日立化成工業は、ハロゲンフリー・高Tg・低熱膨張の半導体パッケージ基板用材料「MCL-E-705G/800G」シリーズを開発したと発表した。

スマートフォンやタブレットPCに代表される電子機器の小型・薄型化の進展に伴い、半導体パッケージ基板に使用される基板用材料にも薄型化の要求が高まっている。また、半導体パッケージの実装時では、チップと基板材料の熱膨張の差により生じる反りが大きな課題となっている。さらに、電子部品の実装工程においては、環境に配慮し鉛はんだを使わないプロセスが主流となった結果、リフロー温度が高くなり、使用される材料にも高耐熱特性が求められている。

そこで今回、同社はこれまで培ってきた樹脂の設計・配合技術を活かし、従来の高Tg材と比べて熱膨張係数を約30~70%低減し、さまざまな半導体パッケージ構造において反りを低減することができる多層材料として、高弾性率の「MCL-E-705G」シリーズ、低弾性率の「MCL-E-800G」シリーズをラインアップした。
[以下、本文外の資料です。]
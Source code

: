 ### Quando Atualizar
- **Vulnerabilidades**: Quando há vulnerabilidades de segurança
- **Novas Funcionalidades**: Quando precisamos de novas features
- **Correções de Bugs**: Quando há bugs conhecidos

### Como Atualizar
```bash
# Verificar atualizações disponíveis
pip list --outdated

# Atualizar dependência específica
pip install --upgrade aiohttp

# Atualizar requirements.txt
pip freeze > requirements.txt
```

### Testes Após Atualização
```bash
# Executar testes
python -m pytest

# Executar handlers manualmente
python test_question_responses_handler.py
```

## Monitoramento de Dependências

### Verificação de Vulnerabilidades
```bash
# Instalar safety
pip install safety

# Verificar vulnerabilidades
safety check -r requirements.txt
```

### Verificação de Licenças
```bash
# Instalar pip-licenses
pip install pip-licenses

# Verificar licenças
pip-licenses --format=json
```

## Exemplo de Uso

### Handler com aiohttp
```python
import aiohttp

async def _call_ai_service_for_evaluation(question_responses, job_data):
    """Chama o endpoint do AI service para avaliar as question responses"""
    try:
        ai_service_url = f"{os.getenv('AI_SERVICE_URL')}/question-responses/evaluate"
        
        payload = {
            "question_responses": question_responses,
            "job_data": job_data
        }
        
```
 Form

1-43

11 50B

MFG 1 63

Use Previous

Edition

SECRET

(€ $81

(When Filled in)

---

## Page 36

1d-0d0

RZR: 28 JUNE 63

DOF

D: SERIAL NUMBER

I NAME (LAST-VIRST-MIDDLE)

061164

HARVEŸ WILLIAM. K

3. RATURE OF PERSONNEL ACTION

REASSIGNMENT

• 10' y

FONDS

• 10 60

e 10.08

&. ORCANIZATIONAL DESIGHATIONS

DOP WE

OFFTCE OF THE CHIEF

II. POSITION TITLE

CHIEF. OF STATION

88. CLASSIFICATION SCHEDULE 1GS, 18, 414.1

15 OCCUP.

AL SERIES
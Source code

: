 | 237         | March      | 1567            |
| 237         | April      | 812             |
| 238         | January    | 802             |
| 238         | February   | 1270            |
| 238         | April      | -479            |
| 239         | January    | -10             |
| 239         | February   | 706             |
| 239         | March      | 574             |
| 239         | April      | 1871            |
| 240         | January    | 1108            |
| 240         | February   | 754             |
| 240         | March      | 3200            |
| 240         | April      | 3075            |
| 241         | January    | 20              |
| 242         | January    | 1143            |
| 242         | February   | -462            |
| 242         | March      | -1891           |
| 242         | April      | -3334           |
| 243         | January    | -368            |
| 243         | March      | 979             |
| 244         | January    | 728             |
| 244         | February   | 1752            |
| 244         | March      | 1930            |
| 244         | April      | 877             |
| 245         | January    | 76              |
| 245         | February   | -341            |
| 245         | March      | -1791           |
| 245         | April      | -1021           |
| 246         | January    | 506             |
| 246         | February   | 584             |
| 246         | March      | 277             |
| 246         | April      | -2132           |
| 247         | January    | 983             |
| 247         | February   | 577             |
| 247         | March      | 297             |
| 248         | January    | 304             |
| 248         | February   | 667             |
中でも、「MCL-E-705G」シリーズの「705G(LH)」、および「MCL-E-800G」シリーズの「800G(L)」では熱膨張係数2.8ppm/℃を達成し、反りの大幅低減に成功したという。

2シリーズともに、半導体パッケージ基板用材料としての幅広い使用が期待され、FC-BGA、FC-CSPといったインターポーザ基板やPoP(Package on Package)の材料として最適な製品と同社では説明しており、具体的には「MCL-E-705G」シリーズが大型の半導体パッケージやビルドアップを多段に積み上げる構造の製品に、「MCL-E-800G」シリーズが半導体チップの熱膨張変化へ追従することでチップのダメージを抑制し、小型で薄い半導体パッケージに適しているとしている。また、最終製品としては、携帯電話やスマートフォン、情報デジタル機器などに加え、車載用など高温環境で使用される機器にも対応することが可能であり、今後、配線板メーカーや半導体メーカーへの製品紹介を進め、2015年度には2シリーズ合計で年間100億円の売り上げを目指す方針としている。